[DESCRIPTION OF THE TASK]: Each line from the opening of the material through the line holding "For simplicity, in" needs to be returned exactly, with the pictures left out.
--
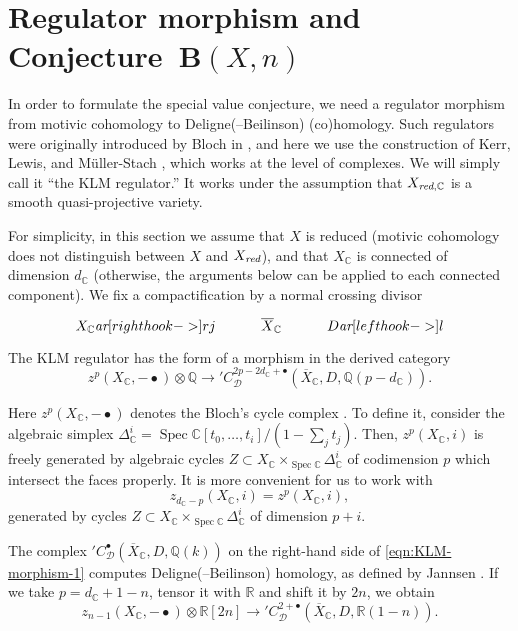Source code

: \documentclass[10pt,a4paper,oneside]{article}
\DeclareMathOperator{\Spec}{Spec}
\newcommand{\CC}{\mathbb{C}}
\newcommand{\QQ}{\mathbb{Q}}
\newcommand{\RR}{\mathbb{R}}
\newcommand{\ar}{\text{\it ar}}
\newcommand{\red}{\text{\it red}}
\theoremstyle{myplain}
\theoremstyle{mydefinition}
\numberwithin{equation}{section}
\begin{document}
\section{Regulator morphism and Conjecture~$\mathbf{B} (X,n)$}
\label{sec:regulator}

In order to formulate the special value conjecture, we need a regulator morphism
from motivic cohomology to Deligne(--Beilinson) (co)homology. Such regulators
were originally introduced by Bloch in \cite{Bloch-1986-Lefschetz}, and here we
use the construction of Kerr, Lewis, and M\"{u}ller-Stach
\cite{Kerr-Lewis-Muller-Stach-2006}, which works at the level of complexes.
We will simply call it ``the KLM regulator.'' It works under the assumption that
$X_{\red,\CC}$ is a smooth quasi-projective variety.

For simplicity, in this section we assume that $X$ is reduced (motivic
cohomology does not distinguish between $X$ and $X_\red$), and that $X_\CC$ is
connected of dimension $d_\CC$ (otherwise, the arguments below can be applied to
each connected component). We fix a compactification by a normal crossing
divisor
\[ \begin{tikzcd}
    X_\CC \ar[right hook->]{r}{j} & \overline{X}_\CC & D \ar[left hook->]{l}
  \end{tikzcd} \]
The KLM regulator has the form of a morphism in the derived category
\begin{equation}
  \label{eqn:KLM-morphism-1}
  z^p (X_\CC, -\bullet) \otimes \QQ \to
  {}' C_\mathcal{D}^{2p - 2d_\CC + \bullet} (\overline{X}_\CC, D, \QQ (p-d_\CC)).
\end{equation}

Here $z^p (X_\CC, -\bullet)$ denotes the Bloch's cycle complex
\cite{Bloch-1986}. To define it, consider the algebraic simplex
$\Delta_\CC^i = \Spec \CC [t_0,\ldots,t_i]/(1 - \sum_j t_j)$.
Then, $z^p (X_\CC, i)$ is freely generated by algebraic cycles
$Z \subset X_\CC \times_{\Spec \CC} \Delta_\CC^i$ of codimension $p$ which
intersect the faces properly. It is more convenient for us to work with
$$z_{d_\CC - p} (X_\CC, i) = z^p (X_\CC, i),$$
generated by cycles $Z \subset X_\CC \times_{\Spec \CC} \Delta_\CC^i$ of
dimension $p+i$.

The complex ${}' C_\mathcal{D}^{\bullet} (\overline{X}_\CC, D, \QQ (k))$ on the
right-hand side of \eqref{eqn:KLM-morphism-1} computes Deligne(--Beilinson)
homology, as defined by Jannsen \cite{Jannsen-1988}. If we take
$p = d_\CC + 1 - n$, tensor it with $\RR$ and shift it by $2n$, we obtain
\begin{equation}
  \label{eqn:KLM-morphism-2}
  z_{n-1} (X_\CC, -\bullet) \otimes \RR [2n] \to
  {}' C_\mathcal{D}^{2 + \bullet} (\overline{X}_\CC, D, \RR (1-n)).
\end{equation}
\end{document}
--
[ANSWER TO THE EXERCISE]:
Source code

: \documentclass[10pt,a4paper,oneside]{article}
\DeclareMathOperator{\Spec}{Spec}
\newcommand{\CC}{\mathbb{C}}
\newcommand{\QQ}{\mathbb{Q}}
\newcommand{\RR}{\mathbb{R}}
\newcommand{\ar}{\text{\it ar}}
\newcommand{\red}{\text{\it red}}
\theoremstyle{myplain}
\theoremstyle{mydefinition}
\numberwithin{equation}{section}
\begin{document}
\section{Regulator morphism and Conjecture~$\mathbf{B} (X,n)$}
\label{sec:regulator}

In order to formulate the special value conjecture, we need a regulator morphism
from motivic cohomology to Deligne(--Beilinson) (co)homology. Such regulators
were originally introduced by Bloch in \cite{Bloch-1986-Lefschetz}, and here we
use the construction of Kerr, Lewis, and M\"{u}ller-Stach
\cite{Kerr-Lewis-Muller-Stach-2006}, which works at the level of complexes.
We will simply call it ``the KLM regulator.'' It works under the assumption that
$X_{\red,\CC}$ is a smooth quasi-projective variety.

For simplicity, in this section we assume that $X$ is reduced (motivic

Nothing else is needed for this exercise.